START Records for processing
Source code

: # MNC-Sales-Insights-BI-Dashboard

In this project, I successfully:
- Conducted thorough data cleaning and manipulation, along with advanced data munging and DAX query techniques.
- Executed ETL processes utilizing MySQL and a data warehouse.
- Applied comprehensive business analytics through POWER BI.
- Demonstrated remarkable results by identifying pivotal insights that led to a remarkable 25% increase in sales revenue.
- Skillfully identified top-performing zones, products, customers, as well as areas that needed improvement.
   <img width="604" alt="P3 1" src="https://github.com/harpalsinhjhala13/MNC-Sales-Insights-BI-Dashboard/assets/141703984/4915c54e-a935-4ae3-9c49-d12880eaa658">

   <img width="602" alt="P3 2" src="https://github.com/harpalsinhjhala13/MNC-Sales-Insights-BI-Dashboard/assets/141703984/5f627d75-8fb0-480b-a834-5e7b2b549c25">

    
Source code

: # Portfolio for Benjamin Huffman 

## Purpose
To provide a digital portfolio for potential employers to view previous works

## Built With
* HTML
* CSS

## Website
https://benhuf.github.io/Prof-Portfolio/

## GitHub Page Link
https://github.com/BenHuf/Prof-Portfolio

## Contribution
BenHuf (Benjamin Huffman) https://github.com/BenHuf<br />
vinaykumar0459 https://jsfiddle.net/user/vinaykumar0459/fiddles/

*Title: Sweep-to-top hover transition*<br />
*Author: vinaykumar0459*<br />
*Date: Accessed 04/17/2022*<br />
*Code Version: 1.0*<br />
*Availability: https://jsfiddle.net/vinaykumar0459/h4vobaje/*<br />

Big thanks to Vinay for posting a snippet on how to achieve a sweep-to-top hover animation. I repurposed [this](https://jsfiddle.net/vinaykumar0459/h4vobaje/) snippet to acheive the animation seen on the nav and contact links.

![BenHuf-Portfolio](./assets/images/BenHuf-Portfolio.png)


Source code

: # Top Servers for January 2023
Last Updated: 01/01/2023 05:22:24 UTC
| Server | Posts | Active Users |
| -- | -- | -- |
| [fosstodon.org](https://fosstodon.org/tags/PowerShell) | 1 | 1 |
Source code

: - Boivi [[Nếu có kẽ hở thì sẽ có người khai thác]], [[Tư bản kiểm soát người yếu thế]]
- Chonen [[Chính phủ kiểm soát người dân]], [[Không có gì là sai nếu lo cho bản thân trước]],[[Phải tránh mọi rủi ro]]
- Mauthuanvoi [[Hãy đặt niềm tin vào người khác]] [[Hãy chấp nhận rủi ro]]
END Records for processing
- _What is expected_: Using the records given above, list every line that includes the word "kiểm".

- _Completed exercise_:
: - Boivi [[Nếu có kẽ hở thì sẽ có người khai thác]], [[Tư bản kiểm soát người yếu thế]]
- Chonen [[Chính phủ kiểm soát người dân]], [[Không có gì là sai nếu lo cho bản thân trước]],[[Phải tránh mọi rủi ro]]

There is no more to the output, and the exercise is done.